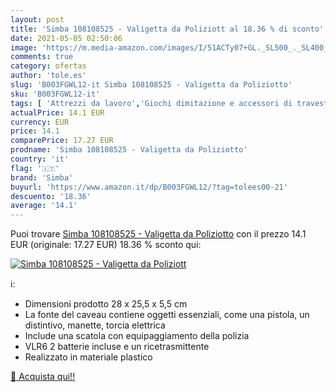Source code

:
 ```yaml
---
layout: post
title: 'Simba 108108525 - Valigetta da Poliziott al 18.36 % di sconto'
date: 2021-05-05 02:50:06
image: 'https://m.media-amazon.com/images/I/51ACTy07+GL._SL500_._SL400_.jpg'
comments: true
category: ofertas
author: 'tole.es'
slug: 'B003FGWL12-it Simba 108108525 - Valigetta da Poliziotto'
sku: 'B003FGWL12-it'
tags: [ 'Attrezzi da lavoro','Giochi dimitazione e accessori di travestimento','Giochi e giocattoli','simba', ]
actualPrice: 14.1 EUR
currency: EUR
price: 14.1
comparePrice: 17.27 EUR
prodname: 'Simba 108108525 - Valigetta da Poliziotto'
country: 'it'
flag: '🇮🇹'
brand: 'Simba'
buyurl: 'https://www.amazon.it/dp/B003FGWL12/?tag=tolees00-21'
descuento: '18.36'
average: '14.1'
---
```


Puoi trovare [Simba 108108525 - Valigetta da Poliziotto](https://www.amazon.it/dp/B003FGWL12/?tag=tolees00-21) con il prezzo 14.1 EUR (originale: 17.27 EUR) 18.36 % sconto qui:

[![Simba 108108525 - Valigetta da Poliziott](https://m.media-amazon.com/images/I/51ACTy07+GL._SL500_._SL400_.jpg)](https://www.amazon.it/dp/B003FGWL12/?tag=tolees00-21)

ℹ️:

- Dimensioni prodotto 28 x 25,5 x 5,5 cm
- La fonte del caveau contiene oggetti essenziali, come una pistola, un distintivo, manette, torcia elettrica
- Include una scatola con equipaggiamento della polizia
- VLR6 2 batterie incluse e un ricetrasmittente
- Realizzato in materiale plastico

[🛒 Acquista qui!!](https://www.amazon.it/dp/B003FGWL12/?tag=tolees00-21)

•••

**Exercise instructions:** Bring together all lines from the listing that contain the word "Poliziotto".

**Answer area:**
slug: 'B003FGWL12-it Simba 108108525 - Valigetta da Poliziotto'
prodname: 'Simba 108108525 - Valigetta da Poliziotto'
Puoi trovare [Simba 108108525 - Valigetta da Poliziotto](https://www.amazon.it/dp/B003FGWL12/?tag=tolees00-21) con il prezzo 14.1 EUR (originale: 17.27 EUR) 18.36 % sconto qui:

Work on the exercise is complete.